TASK MATERIAL:
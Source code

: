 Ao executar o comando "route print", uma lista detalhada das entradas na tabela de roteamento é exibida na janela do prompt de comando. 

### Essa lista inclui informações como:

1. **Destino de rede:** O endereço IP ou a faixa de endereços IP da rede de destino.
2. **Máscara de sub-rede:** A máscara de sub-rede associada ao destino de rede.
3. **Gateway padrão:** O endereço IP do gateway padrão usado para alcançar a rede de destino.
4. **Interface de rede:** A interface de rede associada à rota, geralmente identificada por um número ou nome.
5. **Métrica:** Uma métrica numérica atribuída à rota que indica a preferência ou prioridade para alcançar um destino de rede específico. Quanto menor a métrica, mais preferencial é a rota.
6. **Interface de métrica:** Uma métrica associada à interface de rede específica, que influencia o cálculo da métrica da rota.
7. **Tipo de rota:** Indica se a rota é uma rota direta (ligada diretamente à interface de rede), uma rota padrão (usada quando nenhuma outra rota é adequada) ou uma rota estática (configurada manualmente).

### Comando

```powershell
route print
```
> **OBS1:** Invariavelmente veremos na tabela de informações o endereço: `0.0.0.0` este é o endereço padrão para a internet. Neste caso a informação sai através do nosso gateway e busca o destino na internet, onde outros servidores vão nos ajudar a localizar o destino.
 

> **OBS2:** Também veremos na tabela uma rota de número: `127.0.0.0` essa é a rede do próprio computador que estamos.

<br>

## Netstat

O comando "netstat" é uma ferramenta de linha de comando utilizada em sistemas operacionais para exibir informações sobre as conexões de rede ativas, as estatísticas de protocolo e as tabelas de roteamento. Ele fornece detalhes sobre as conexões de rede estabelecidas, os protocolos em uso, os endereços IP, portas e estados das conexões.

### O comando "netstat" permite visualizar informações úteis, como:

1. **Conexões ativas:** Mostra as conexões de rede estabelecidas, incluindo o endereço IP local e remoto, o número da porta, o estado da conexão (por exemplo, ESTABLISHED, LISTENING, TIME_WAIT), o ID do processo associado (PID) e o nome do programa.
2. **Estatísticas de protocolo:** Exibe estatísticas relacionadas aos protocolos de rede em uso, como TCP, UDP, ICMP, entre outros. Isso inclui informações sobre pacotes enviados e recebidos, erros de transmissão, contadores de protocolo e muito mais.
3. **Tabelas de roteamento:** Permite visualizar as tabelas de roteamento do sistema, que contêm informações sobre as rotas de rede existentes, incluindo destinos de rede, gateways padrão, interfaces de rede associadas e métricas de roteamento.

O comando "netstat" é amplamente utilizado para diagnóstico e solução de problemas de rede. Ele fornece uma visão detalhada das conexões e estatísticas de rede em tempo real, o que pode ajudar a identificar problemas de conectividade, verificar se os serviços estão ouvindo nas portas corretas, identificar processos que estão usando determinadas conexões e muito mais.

TRY IT:
Filter the records above down to the lines that hold the string "print".

ANSWER TO THE PROBLEM:
: Ao executar o comando "route print", uma lista detalhada das entradas na tabela de roteamento é exibida na janela do prompt de comando. 
route print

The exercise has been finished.